Сапитон несколько смутился.
- Да вон, мы их в закут посадили во дворе, они оттуда и хоркают. Там их человек полтораста. Услышали
"Закувала", сразу подхватили. Наверно, сон им приснился, что к своим попали.
- Продолжайте петь, ребята. А ну, пойдем, Сапитон! - Денис поднялся, опоясался оружием и вышел вместе с хитро подмигивающим Сапитоном, полагающим, что уж тут-то будет интересное дело.
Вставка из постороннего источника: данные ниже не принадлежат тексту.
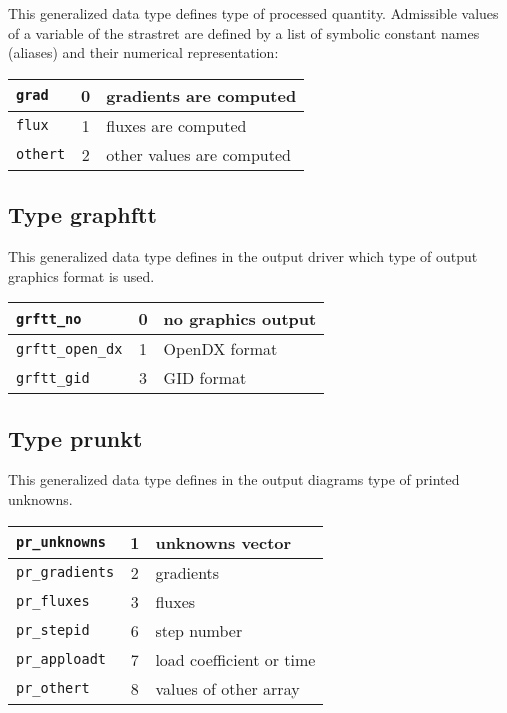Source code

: This generalized data type defines type of processed quantity.
Admissible values of a variable of the {\sf strastret} are defined by a list of symbolic constant names (aliases)
and their numerical representation:

\begin{center}
\begin{tabular}{|l|c|l|}
\hline
{\tt grad} & 0 & gradients are computed
\\ \hline
{\tt flux} & 1 & fluxes are computed
\\ \hline
{\tt othert} & 2 & other values are computed
\\ \hline
\end{tabular}
\end{center}


\subsection{Type {\sf graphftt}}
\label{sectgraphftt}
This generalized data type defines in the output driver which type of
output graphics format is used.

\begin{center}
\begin{tabular}{|l|c|l|}
\hline
{\tt grftt\_no} & 0 & no graphics output
\\ \hline
{\tt grftt\_open\_dx} & 1 & OpenDX format
\\ \hline
{\tt grftt\_gid} & 3 & GID format
\\ \hline
\end{tabular}
\end{center}

\subsection{Type {\sf prunkt}}
\label{sectprunkt}
This generalized data type defines in the output diagrams type of
printed unknowns. 

\begin{center}
\begin{tabular}{|l|c|l|}
\hline
{\tt pr\_unknowns} & 1 & unknowns vector
\\ \hline
{\tt pr\_gradients} & 2 & gradients
\\ \hline
{\tt pr\_fluxes} & 3 & fluxes
\\ \hline
{\tt pr\_stepid} & 6 & step number
\\ \hline
{\tt pr\_apploadt} & 7 & load coefficient or time
\\ \hline
{\tt pr\_othert} & 8 & values of other array
\\ \hline
\end{tabular}
\end{center}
Но Сапитон не разгадал намерений Дениса и, удивляясь, говорил после товарищам:
- Непонятный мне человек Денис. То вчера кричал: "Рубай их в пень, живыми не оставлять гадов!" А то - на тебе, разжалился.
- Заткнись! - говорили ему другие, подальновиднее. - Ничего ты, Пистолет, не понимаешь. "Рубай у пень" - в бою, значится, руби, - иначе нет победы. Ну, раз ты победил, лежачего не бей, озорная твоя душа. С лежачим, значится, разберись, как он тебе покорился. Время у тебя есть. А толку у тебя - вот он весь, - щелкнул Савка Татарин Сапитона по лбу. - В песне душа настежь, понимаешь ты, у человека. Тут ты к нему как в открытую дверь идешь. Вот почему Денис и пошел к ним.
Татарин был прав. Услышав от Сапитона, что пленные поют, Денис понял: раз люди поют, значит у них душа жива.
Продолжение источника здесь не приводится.